Два летописца — Нестор и Сильвестр — почти одновременно работали над летописным текстом. В связи с этим возникает вопрос: кто же был автором «Повести временных лет»»? В историографии признается участие обоих летописцев в работе над этой летописью, однако роль каждого из них в создании произведения была различной. Нестор признавался Шахматовым и признается большинством исследователей автором «Повести временных лет», а Сильвестр — ее позднейшим редактором. Первоначальный текст Нестора, условно называемый первой редакцией «Повести временных лет», не сохранился. В Лаврентьевской же летописи представлена вторая редакция, отражающая обработку текста Сильвестром. Задача Сильвестра, по мнению Шахматова, состояла в том, чтобы включить в ранее созданный текст положительную оценку деятельности Владимира Мономаха, занявшего киевский престол после смерти Святополка. Следы этой правки просматриваются в изложении событий с 1093 по 1110 г., когда Святополк сидел на киевском престоле. Почти во всех случаях упоминания Святополка и Владимира в Лаврентьевской летописи подчеркивается недальновидность первого князя и мудрость второго (например, статьи за 1093, 1096 гг.). Очень незначителен объем записей, в кото­рых повествование о Святополке, возможно, не подверглось переделке (рассказ в статье 1107 г. о сражении русского войска с половцами под Лубнами и приходе Святополка после победы в Киево-Печерский монастырь).

Шахматов выдвинул гипотезу о существовании еще одной редакции «Повести временных лет», отразившейся в Ипатьевской летописи. Появление новой редакции было связано с летописной деятельностью, возможно, киевлянина (имя его неизвестно), находившегося при дворе сына Владимира Мономаха — новгородского князя Мстислава. Это последняя обработка текста «Повести временных лет» во второй сильвестровой редакции. Третью редакцию Шахматов датировал, проанализировав две погодные записи — 1114 г., читаемую в Ипатьевской летописи, и 1096 г. Первая погодная запись повествует о различных событиях. Большой объем текста отведен рассказу о посещении летописцем Ладоги. При анализе этого рассказа выявляются некоторые индивидуальные черты работы летописца, его стиль. Во-первых, летописец повествовал от первого лица; во-вторых, он проявлял интерес к северным преданиям; в-третьих, он аргументировал свои рассказы цитатами из переводной литературы. В запись 1114 г. безы­мянный летописец внес рассказ ладожан о падающих с неба предметах и существах. В подтверждение их слов он дал отсылку на Хронограф, в котором рассказано о различных предметах, падавших с неба.

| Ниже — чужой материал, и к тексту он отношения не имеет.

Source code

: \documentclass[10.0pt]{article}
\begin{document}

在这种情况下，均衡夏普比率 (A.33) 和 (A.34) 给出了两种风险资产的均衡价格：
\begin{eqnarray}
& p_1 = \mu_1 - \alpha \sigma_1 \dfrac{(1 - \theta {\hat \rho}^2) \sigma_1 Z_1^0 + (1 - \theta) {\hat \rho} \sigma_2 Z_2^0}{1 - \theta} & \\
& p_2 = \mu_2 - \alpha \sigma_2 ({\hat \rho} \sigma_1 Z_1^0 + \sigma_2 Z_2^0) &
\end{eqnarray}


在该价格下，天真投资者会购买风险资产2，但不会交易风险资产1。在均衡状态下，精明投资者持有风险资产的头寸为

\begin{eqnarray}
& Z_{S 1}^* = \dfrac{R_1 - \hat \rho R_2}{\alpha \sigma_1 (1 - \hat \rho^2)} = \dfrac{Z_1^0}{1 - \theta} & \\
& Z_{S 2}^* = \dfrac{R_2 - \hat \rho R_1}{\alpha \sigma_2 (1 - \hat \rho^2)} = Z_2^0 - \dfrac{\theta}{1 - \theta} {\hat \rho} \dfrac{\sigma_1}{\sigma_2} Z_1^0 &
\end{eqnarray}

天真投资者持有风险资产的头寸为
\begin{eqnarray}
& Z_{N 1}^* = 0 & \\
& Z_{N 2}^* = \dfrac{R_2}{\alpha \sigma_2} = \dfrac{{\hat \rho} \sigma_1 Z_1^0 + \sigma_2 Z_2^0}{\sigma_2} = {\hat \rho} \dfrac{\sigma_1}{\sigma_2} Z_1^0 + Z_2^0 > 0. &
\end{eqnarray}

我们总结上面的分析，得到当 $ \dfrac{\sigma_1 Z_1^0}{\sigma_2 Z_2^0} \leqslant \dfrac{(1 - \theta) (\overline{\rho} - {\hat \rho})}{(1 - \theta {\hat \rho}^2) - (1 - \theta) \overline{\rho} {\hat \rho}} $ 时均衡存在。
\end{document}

Аналогичные манера летописца, тема и структура текста были обнаружены Шахматовым во фрагменте записи 1096 г. со слов «Се же хощю сказати, яже слышах преже сих 4 лет...» до слов «... и си скверни и языкы, иже суть в горах полунощных, по повеленью Божию». Если признать, что эти записи принадлежали одному автору, следует выяснить, когда мог работать летописец, в оче­редной раз перерабатывавший «Повесть временных лет».

По мнению Шахматова, в погодную запись 1094 г. «Повести временных лет» указанный фрагмент был внесен в 1118 г., поскольку в 1114 г. летописец был в Ладоге, где познакомился с северными легендами, которые затем нашли место на страницах летописи. Спустя четыре года, создавая свою обработку «Повести временных лет», он дополнил текст предшественника новой ин­формацией.

Неслучайно именно в Ипатьевской летописи сказано, что Рюрик сел не в Новгороде, а в Ладоге. Замена названия города связана скорее всего переработкой ранней редакции текста «Повести временных лет» человеком, который слышал еще одну версию легенды.

О том, что третья редакция «Повести временных лет» составлялась для новгородского князя Мстислава Владимировича, говорит известие о его рождении в 1076 г., отсутствующее во второй редакции, а также внимание анонимного редактора к деятельности князя на протяжении 1111 — 1118 гг. Шахматов определил конец текста третьей редакции 1118 г. Годом ранее Мстислав Владимирович был переведен отцом из Новгорода в Переяславль Юж­ный, где, возможно, началась работа анонимного летописца над очередным изменением текста «Повести временных лет». Таким образом, окончание текста третьей редакции, по мнению Шахматова, — 1118 г.

Итак, в результате текстологического сравнения ряда сохранившихся летописей был выявлен один из нескольких киевских сводов XI —начала XII вв. Дальнейшее сопоставление погодных статей Лаврентьевской и Ипатьевской (и сходных с ними) летописей выявило расхождения в изложении некоторых событий.

Объяснение разночтений Шахматов искал не в работе позднейших копиистов, как это делали его предшественники, а в политических интересах тех людей, которые осознанно перерабатывали ранее созданное летописное сочинение. Таким образом, Шахматовым были определены редакции летописного свода начала XII в.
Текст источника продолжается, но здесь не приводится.